### Action item
Find the line containing "it's horribly incomplete" in the listing below. Repeat it exactly, along with each following line up to and including the one containing "up above), make it executable, and run it!".

··· Dataset ···

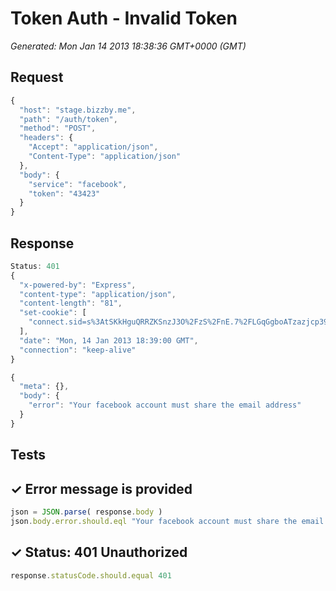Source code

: # Token Auth - Invalid Token

*Generated: Mon Jan 14 2013 18:38:36 GMT+0000 (GMT)*
## Request
```javascript
{
  "host": "stage.bizzby.me",
  "path": "/auth/token",
  "method": "POST",
  "headers": {
    "Accept": "application/json",
    "Content-Type": "application/json"
  },
  "body": {
    "service": "facebook",
    "token": "43423"
  }
}
```

## Response
```javascript
Status: 401
{
  "x-powered-by": "Express",
  "content-type": "application/json",
  "content-length": "81",
  "set-cookie": [
    "connect.sid=s%3AtSKkHguQRRZKSnzJ3O%2FzS%2FnE.7%2FLGqGgboATzazjcp39Kw3LfOwKHL3SviD%2B8AXwuFic; Path=/"
  ],
  "date": "Mon, 14 Jan 2013 18:39:00 GMT",
  "connection": "keep-alive"
}
```
```javascript
{
  "meta": {},
  "body": {
    "error": "Your facebook account must share the email address"
  }
}
```

## Tests

## ✓ Error message is provided
```javascript
json = JSON.parse( response.body )
json.body.error.should.eql "Your facebook account must share the email address"
```

## ✓ Status: 401 Unauthorized
```javascript
response.statusCode.should.equal 401
```

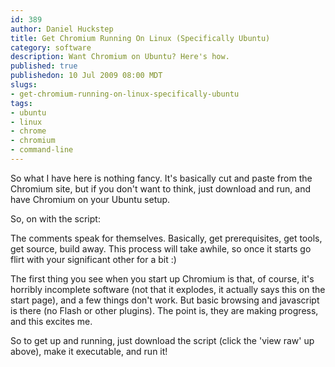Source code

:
 ```yaml
--- 
id: 389
author: Daniel Huckstep
title: Get Chromium Running On Linux (Specifically Ubuntu)
category: software
description: Want Chromium on Ubuntu? Here's how.
published: true
publishedon: 10 Jul 2009 08:00 MDT
slugs: 
- get-chromium-running-on-linux-specifically-ubuntu
tags: 
- ubuntu
- linux
- chrome
- chromium
- command-line
---
```

So what I have here is nothing fancy. It's basically cut and paste from
the Chromium site, but if you don't want to think, just download and
run, and have Chromium on your Ubuntu setup.

So, on with the script:

<script type="text/javascript" src="http://gist.github.com/144141.js?file=chromium-install.sh">
</script>
The comments speak for themselves. Basically, get prerequisites, get
tools, get source, build away. This process will take awhile, so once it
starts go flirt with your significant other for a bit :)

The first thing you see when you start up Chromium is that, of course,
it's horribly incomplete software (not that it explodes, it actually
says this on the start page), and a few things don't work. But basic
browsing and javascript is there (no Flash or other plugins). The point
is, they are making progress, and this excites me.

So to get up and running, just download the script (click the 'view raw'
up above), make it executable, and run it!
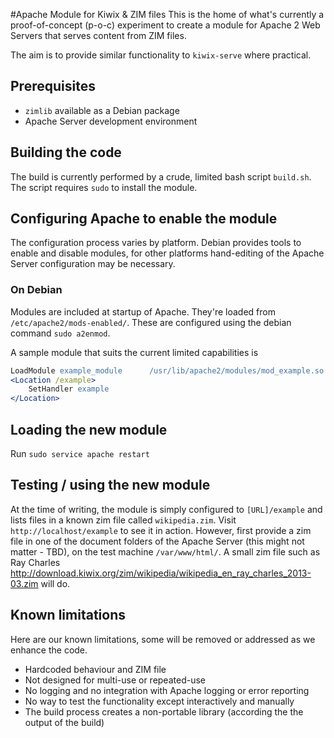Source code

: #Apache Module for Kiwix & ZIM files
This is the home of what's currently a proof-of-concept (p-o-c) experiment to create a module for Apache 2 Web Servers that serves content from ZIM files.

The aim is to provide similar functionality to `kiwix-serve` where practical. 
## Prerequisites
- `zimlib` available as a Debian package
- Apache Server development environment

## Building the code
The build is currently performed by a crude, limited bash script `build.sh`. The script requires `sudo` to install the module.

## Configuring Apache to enable the module
The configuration process varies by platform. Debian provides tools to enable and disable modules, for other platforms hand-editing of the Apache Server configuration may be necessary.

### On Debian
Modules are included at startup of Apache. They're loaded from `/etc/apache2/mods-enabled/`. These are configured using the debian command `sudo a2enmod`. 

A sample module that suits the current limited capabilities is

```apache
LoadModule example_module      /usr/lib/apache2/modules/mod_example.so
<Location /example>
    SetHandler example
</Location>
```

## Loading the new module
Run `sudo service apache restart`

## Testing / using the new module
At the time of writing, the module is simply configured to `[URL]/example` and lists files in a known zim file called `wikipedia.zim`. Visit `http://localhost/example` to see it in action. However, first provide a zim file in one of the document folders of the Apache Server (this might not matter - TBD), on the test machine `/var/www/html/`. A small zim file such as Ray Charles http://download.kiwix.org/zim/wikipedia/wikipedia_en_ray_charles_2013-03.zim will do.

## Known limitations
Here are our known limitations, some will be removed or addressed as we enhance the code.

- Hardcoded behaviour and ZIM file
- Not designed for multi-use or repeated-use
- No logging and no integration with Apache logging or error reporting
- No way to test the functionality except interactively and manually
- The build process creates a non-portable library (according the the output of the build)
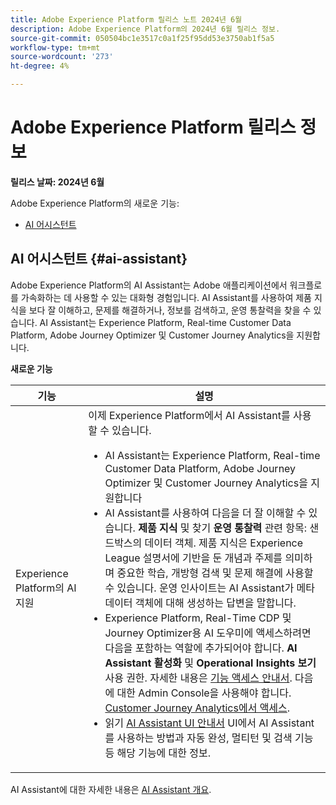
 ```yaml
---
title: Adobe Experience Platform 릴리스 노트 2024년 6월
description: Adobe Experience Platform의 2024년 6월 릴리스 정보.
source-git-commit: 050504bc1e3517c0a1f25f95dd53e3750ab1f5a5
workflow-type: tm+mt
source-wordcount: '273'
ht-degree: 4%

---
```


# Adobe Experience Platform 릴리스 정보

**릴리스 날짜: 2024년 6월**

Adobe Experience Platform의 새로운 기능:

- [AI 어시스턴트](#ai-assistant)

## AI 어시스턴트 {#ai-assistant}

Adobe Experience Platform의 AI Assistant는 Adobe 애플리케이션에서 워크플로를 가속화하는 데 사용할 수 있는 대화형 경험입니다. AI Assistant를 사용하여 제품 지식을 보다 잘 이해하고, 문제를 해결하거나, 정보를 검색하고, 운영 통찰력을 찾을 수 있습니다. AI Assistant는 Experience Platform, Real-time Customer Data Platform, Adobe Journey Optimizer 및 Customer Journey Analytics을 지원합니다.

**새로운 기능**

| 기능 | 설명 |
| --- | --- |
| Experience Platform의 AI 지원 | 이제 Experience Platform에서 AI Assistant를 사용할 수 있습니다. <ul><li>AI Assistant는 Experience Platform, Real-time Customer Data Platform, Adobe Journey Optimizer 및 Customer Journey Analytics을 지원합니다</li><li>AI Assistant를 사용하여 다음을 더 잘 이해할 수 있습니다. **제품 지식** 및 찾기 **운영 통찰력** 관련 항목: 샌드박스의 데이터 객체. 제품 지식은 Experience League 설명서에 기반을 둔 개념과 주제를 의미하며 중요한 학습, 개방형 검색 및 문제 해결에 사용할 수 있습니다. 운영 인사이트는 AI Assistant가 메타 데이터 객체에 대해 생성하는 답변을 말합니다.</li><li>Experience Platform, Real-Time CDP 및 Journey Optimizer용 AI 도우미에 액세스하려면 다음을 포함하는 역할에 추가되어야 합니다. **AI Assistant 활성화** 및 **Operational Insights 보기** 사용 권한. 자세한 내용은 [기능 액세스 안내서](../../ai-assistant/access.md). 다음에 대한 Admin Console을 사용해야 합니다. [Customer Journey Analytics에서 액세스](https://experienceleague.adobe.com/en/docs/analytics-platform/using/ai-assistant?lang=en#feature-access).</li><li>읽기 [AI Assistant UI 안내서](../../ai-assistant/ui-guide.md) UI에서 AI Assistant를 사용하는 방법과 자동 완성, 멀티턴 및 검색 기능 등 해당 기능에 대한 정보.</li></ul> |

AI Assistant에 대한 자세한 내용은 [AI Assistant 개요](../../ai-assistant/home.md).


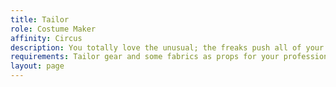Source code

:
 ```yaml
---
title: Tailor
role: Costume Maker
affinity: Circus
description: You totally love the unusual; the freaks push all of your buttons and being around them gets you very excited. These desires have become all-encompassing to the extent that you don’t really think about the morality of your desires. Dressing someone is like giving him another life, a new skin. They are your creature. You want to protect them, to keep them close to you. The freaks are the way to gratification and perhaps, who knows, something more? They love you.
requirements: Tailor gear and some fabrics as props for your profession
layout: page
---
```

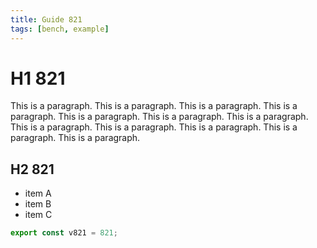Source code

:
 ```yaml
---
title: Guide 821
tags: [bench, example]
---
```


# H1 821

This is a paragraph. This is a paragraph. This is a paragraph. This is a paragraph. This is a paragraph. This is a paragraph. This is a paragraph. This is a paragraph. This is a paragraph. This is a paragraph. This is a paragraph. This is a paragraph. 

## H2 821

- item A
- item B
- item C

```ts
export const v821 = 821;
```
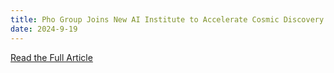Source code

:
 ```yaml
---
title: Pho Group Joins New AI Institute to Accelerate Cosmic Discovery
date: 2024-9-19
---
```


[Read the Full Article](https://ae.utexas.edu/news/new-ai-institute-led-by-university-of-texas-researchers-will-accelerate-cosmic-discovery)

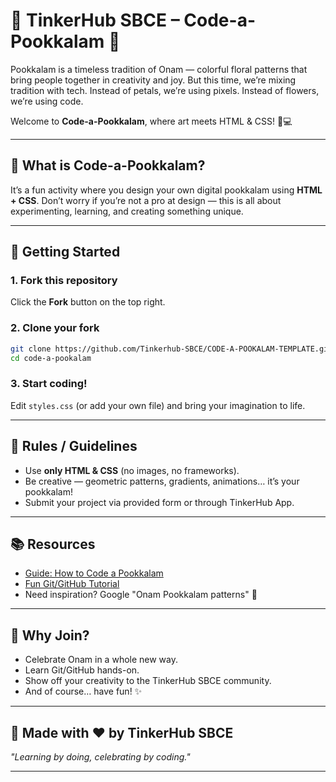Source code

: # 🌸 TinkerHub SBCE – Code-a-Pookkalam 🌸

Pookkalam is a timeless tradition of Onam — colorful floral patterns that bring people together in creativity and joy.
But this time, we’re mixing tradition with tech. Instead of petals, we’re using pixels. Instead of flowers, we’re using code.

Welcome to **Code-a-Pookkalam**, where art meets HTML & CSS! 🎨💻

---

## 🎯 What is Code-a-Pookkalam?

It’s a fun activity where you design your own digital pookkalam using **HTML + CSS**.
Don’t worry if you’re not a pro at design — this is all about experimenting, learning, and creating something unique.

---

## 🚀 Getting Started

### 1. Fork this repository

Click the **Fork** button on the top right.

### 2. Clone your fork

```bash
git clone https://github.com/Tinkerhub-SBCE/CODE-A-POOKALAM-TEMPLATE.git
cd code-a-pookalam
```

### 3. Start coding!

Edit `styles.css` (or add your own file) and bring your imagination to life.

---

## 🌼 Rules / Guidelines

* Use **only HTML & CSS** (no images, no frameworks).
* Be creative — geometric patterns, gradients, animations… it’s your pookkalam!
* Submit your project via provided form or through TinkerHub App.

---

## 📚 Resources

* [Guide: How to Code a Pookkalam](https://code-a-pookalam-tinkerhub-sbce.vercel.app/)
* [Fun Git/GitHub Tutorial](https://thecompletegitguide.netlify.app/)
* Need inspiration? Google "Onam Pookkalam patterns" 🌸

---

## 🎉 Why Join?

* Celebrate Onam in a whole new way.
* Learn Git/GitHub hands-on.
* Show off your creativity to the TinkerHub SBCE community.
* And of course… have fun! ✨

---

## 🪷 Made with ❤️ by TinkerHub SBCE

*"Learning by doing, celebrating by coding."*

---
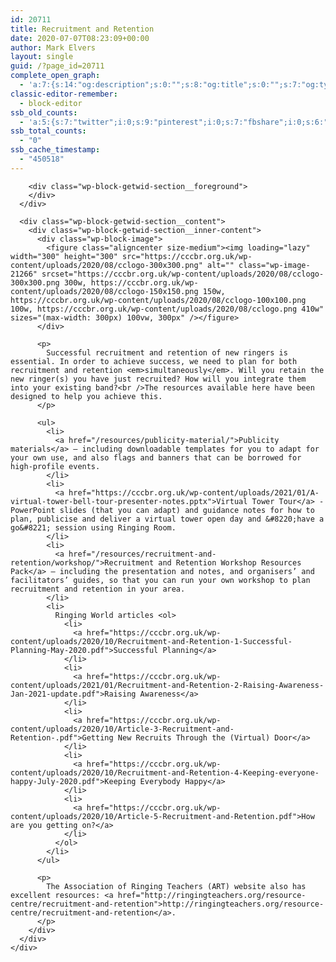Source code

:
 ```yaml
---
id: 20711
title: Recruitment and Retention
date: 2020-07-07T08:23:09+00:00
author: Mark Elvers
layout: single
guid: /?page_id=20711
complete_open_graph:
  - 'a:7:{s:14:"og:description";s:0:"";s:8:"og:title";s:0:"";s:7:"og:type";s:0:"";s:12:"twitter:card";s:7:"summary";s:15:"twitter:creator";s:0:"";s:19:"twitter:description";s:0:"";s:8:"og:image";s:0:"";}'
classic-editor-remember:
  - block-editor
ssb_old_counts:
  - 'a:5:{s:7:"twitter";i:0;s:9:"pinterest";i:0;s:7:"fbshare";i:0;s:6:"reddit";i:0;s:6:"tumblr";N;}'
ssb_total_counts:
  - "0"
ssb_cache_timestamp:
  - "450518"
---
```

<div class="wp-block-getwid-section">
  <div class="wp-block-getwid-section__wrapper">
    <div class="wp-block-getwid-section__inner-wrapper">
      <div class="wp-block-getwid-section__background-holder">
        <div class="wp-block-getwid-section__background">
        </div>
        
        <div class="wp-block-getwid-section__foreground">
        </div>
      </div>
      
      <div class="wp-block-getwid-section__content">
        <div class="wp-block-getwid-section__inner-content">
          <div class="wp-block-image">
            <figure class="aligncenter size-medium"><img loading="lazy" width="300" height="300" src="https://cccbr.org.uk/wp-content/uploads/2020/08/cclogo-300x300.png" alt="" class="wp-image-21266" srcset="https://cccbr.org.uk/wp-content/uploads/2020/08/cclogo-300x300.png 300w, https://cccbr.org.uk/wp-content/uploads/2020/08/cclogo-150x150.png 150w, https://cccbr.org.uk/wp-content/uploads/2020/08/cclogo-100x100.png 100w, https://cccbr.org.uk/wp-content/uploads/2020/08/cclogo.png 410w" sizes="(max-width: 300px) 100vw, 300px" /></figure>
          </div>
          
          <p>
            Successful recruitment and retention of new ringers is essential. In order to achieve success, we need to plan for both recruitment and retention <em>simultaneously</em>. Will you retain the new ringer(s) you have just recruited? How will you integrate them into your existing band?<br />The resources available here have been designed to help you achieve this.
          </p>
          
          <ul>
            <li>
              <a href="/resources/publicity-material/">Publicity materials</a> – including downloadable templates for you to adapt for your own use, and also flags and banners that can be borrowed for high-profile events.
            </li>
            <li>
              <a href="https://cccbr.org.uk/wp-content/uploads/2021/01/A-virtual-tower-bell-tour-presenter-notes.pptx">Virtual Tower Tour</a> - PowerPoint slides (that you can adapt) and guidance notes for how to plan, publicise and deliver a virtual tower open day and &#8220;have a go&#8221; session using Ringing Room.
            </li>
            <li>
              <a href="/resources/recruitment-and-retention/workshop/">Recruitment and Retention Workshop Resources Pack</a> – including the presentation and notes, and organisers’ and facilitators’ guides, so that you can run your own workshop to plan recruitment and retention in your area.
            </li>
            <li>
              Ringing World articles <ol>
                <li>
                  <a href="https://cccbr.org.uk/wp-content/uploads/2020/10/Recruitment-and-Retention-1-Successful-Planning-May-2020.pdf">Successful Planning</a>
                </li>
                <li>
                  <a href="https://cccbr.org.uk/wp-content/uploads/2021/01/Recruitment-and-Retention-2-Raising-Awareness-Jan-2021-update.pdf">Raising Awareness</a>
                </li>
                <li>
                  <a href="https://cccbr.org.uk/wp-content/uploads/2020/10/Article-3-Recruitment-and-Retention-.pdf">Getting New Recruits Through the (Virtual) Door</a>
                </li>
                <li>
                  <a href="https://cccbr.org.uk/wp-content/uploads/2020/10/Recruitment-and-Retention-4-Keeping-everyone-happy-July-2020.pdf">Keeping Everybody Happy</a>
                </li>
                <li>
                  <a href="https://cccbr.org.uk/wp-content/uploads/2020/10/Article-5-Recruitment-and-Retention.pdf">How are you getting on?</a>
                </li>
              </ol>
            </li>
          </ul>
          
          <p>
            The Association of Ringing Teachers (ART) website also has excellent resources: <a href="http://ringingteachers.org/resource-centre/recruitment-and-retention">http://ringingteachers.org/resource-centre/recruitment-and-retention</a>.
          </p>
        </div>
      </div>
    </div>
  </div>
</div>
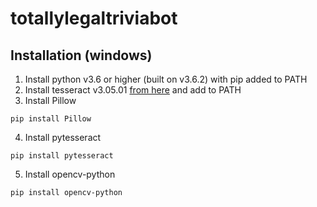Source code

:# totallylegaltriviabot

## Installation (windows)

1. Install python v3.6 or higher (built on v3.6.2) with pip added to PATH
2. Install tesseract v3.05.01 [from here](https://digi.bib.uni-mannheim.de/tesseract/tesseract-ocr-setup-3.05.01.exe) and add to PATH
3. Install Pillow
```
pip install Pillow
```
4. Install pytesseract
```
pip install pytesseract
```
5. Install opencv-python
```
pip install opencv-python
```
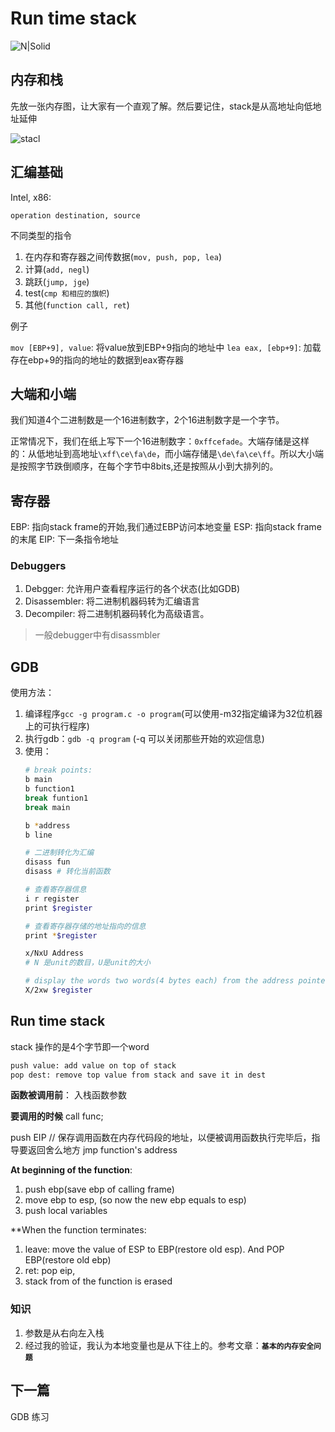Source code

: # Run time stack

![N|Solid](https://github.com/ruibinzhang021/ruibinzhang021/blob/main/static/imgs/mylogon.png?raw=true)

## 内存和栈
先放一张内存图，让大家有一个直观了解。然后要记住，stack是从高地址向低地址延伸

![stacl](https://github.com/ruibinzhang021/note/blob/main/runtimestack/imgs/stack.gif?raw=true)

## 汇编基础

Intel, x86:

`operation destination, source`

不同类型的指令

1. 在内存和寄存器之间传数据(`mov, push, pop, lea`)
2. 计算(`add, negl`)
3. 跳跃(`jump, jge`)
4. test(`cmp 和相应的旗帜`)
5. 其他(`function call, ret`)

例子

`mov [EBP+9], value`: 将value放到EBP+9指向的地址中
`lea eax, [ebp+9]`: 加载存在ebp+9的指向的地址的数据到eax寄存器

## 大端和小端

我们知道4个二进制数是一个16进制数字，2个16进制数字是一个字节。

正常情况下，我们在纸上写下一个16进制数字：`0xffcefade`。大端存储是这样的：从低地址到高地址`\xff\ce\fa\de`，而小端存储是`\de\fa\ce\ff`。所以大小端是按照字节跌倒顺序，在每个字节中8bits,还是按照从小到大排列的。

## 寄存器

EBP: 指向stack frame的开始,我们通过EBP访问本地变量
ESP: 指向stack frame的末尾
EIP: 下一条指令地址

### Debuggers

1. Debgger: 允许用户查看程序运行的各个状态(比如GDB)
2. Disassembler: 将二进制机器码转为汇编语言
3. Decompiler: 将二进制机器码转化为高级语言。

> 一般debugger中有disassmbler

## GDB

使用方法：

1. 编译程序`gcc -g program.c -o program`(可以使用-m32指定编译为32位机器上的可执行程序)
2. 执行gdb：`gdb -q program` (-q 可以关闭那些开始的欢迎信息)
3. 使用：
    ```bash
    # break points:
    b main
    b function1
    break funtion1
    break main

    b *address
    b line

    # 二进制转化为汇编
    disass fun
    disass # 转化当前函数

    # 查看寄存器信息
    i r register
    print $register

    # 查看寄存器存储的地址指向的信息
    print *$register

    x/NxU Address
    # N 是unit的数目，U是unit的大小

    # display the words two words(4 bytes each) from the address pointed by the register
    X/2xw $register
    ```

## Run time stack

stack 操作的是4个字节即一个word

```bash
push value: add value on top of stack
pop dest: remove top value from stack and save it in dest
```
**函数被调用前**：
入栈函数参数

**要调用的时候** call func;

push EIP // 保存调用函数在内存代码段的地址，以便被调用函数执行完毕后，指导要返回舍么地方
jmp function's address

**At beginning of the function**:

1. push ebp(save ebp of calling frame)
2. move ebp to esp, (so now the new ebp equals to esp)
3. push local variables

**When the function terminates:

1. leave: move the value of ESP to EBP(restore old esp). And POP EBP(restore old ebp)
2. ret: pop eip,
3. stack from of the function is erased


### 知识

1. 参数是从右向左入栈
2. 经过我的验证，我认为本地变量也是从下往上的。参考文章：**`基本的内存安全问题`**

## 下一篇

GDB 练习



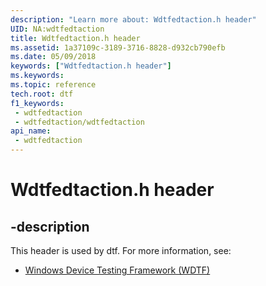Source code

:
 ```yaml
---
description: "Learn more about: Wdtfedtaction.h header"
UID: NA:wdtfedtaction
title: Wdtfedtaction.h header
ms.assetid: 1a37109c-3189-3716-8828-d932cb790efb
ms.date: 05/09/2018
keywords: ["Wdtfedtaction.h header"]
ms.keywords: 
ms.topic: reference
tech.root: dtf
f1_keywords:
 - wdtfedtaction
 - wdtfedtaction/wdtfedtaction
api_name:
 - wdtfedtaction
---
```


# Wdtfedtaction.h header


## -description

This header is used by dtf. For more information, see:

- [Windows Device Testing Framework (WDTF)](../_dtf/index.md)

···

### Finished task
it's horribly incomplete software (not that it explodes, it actually
says this on the start page), and a few things don't work. But basic
browsing and javascript is there (no Flash or other plugins). The point
is, they are making progress, and this excites me.

So to get up and running, just download the script (click the 'view raw'
up above), make it executable, and run it!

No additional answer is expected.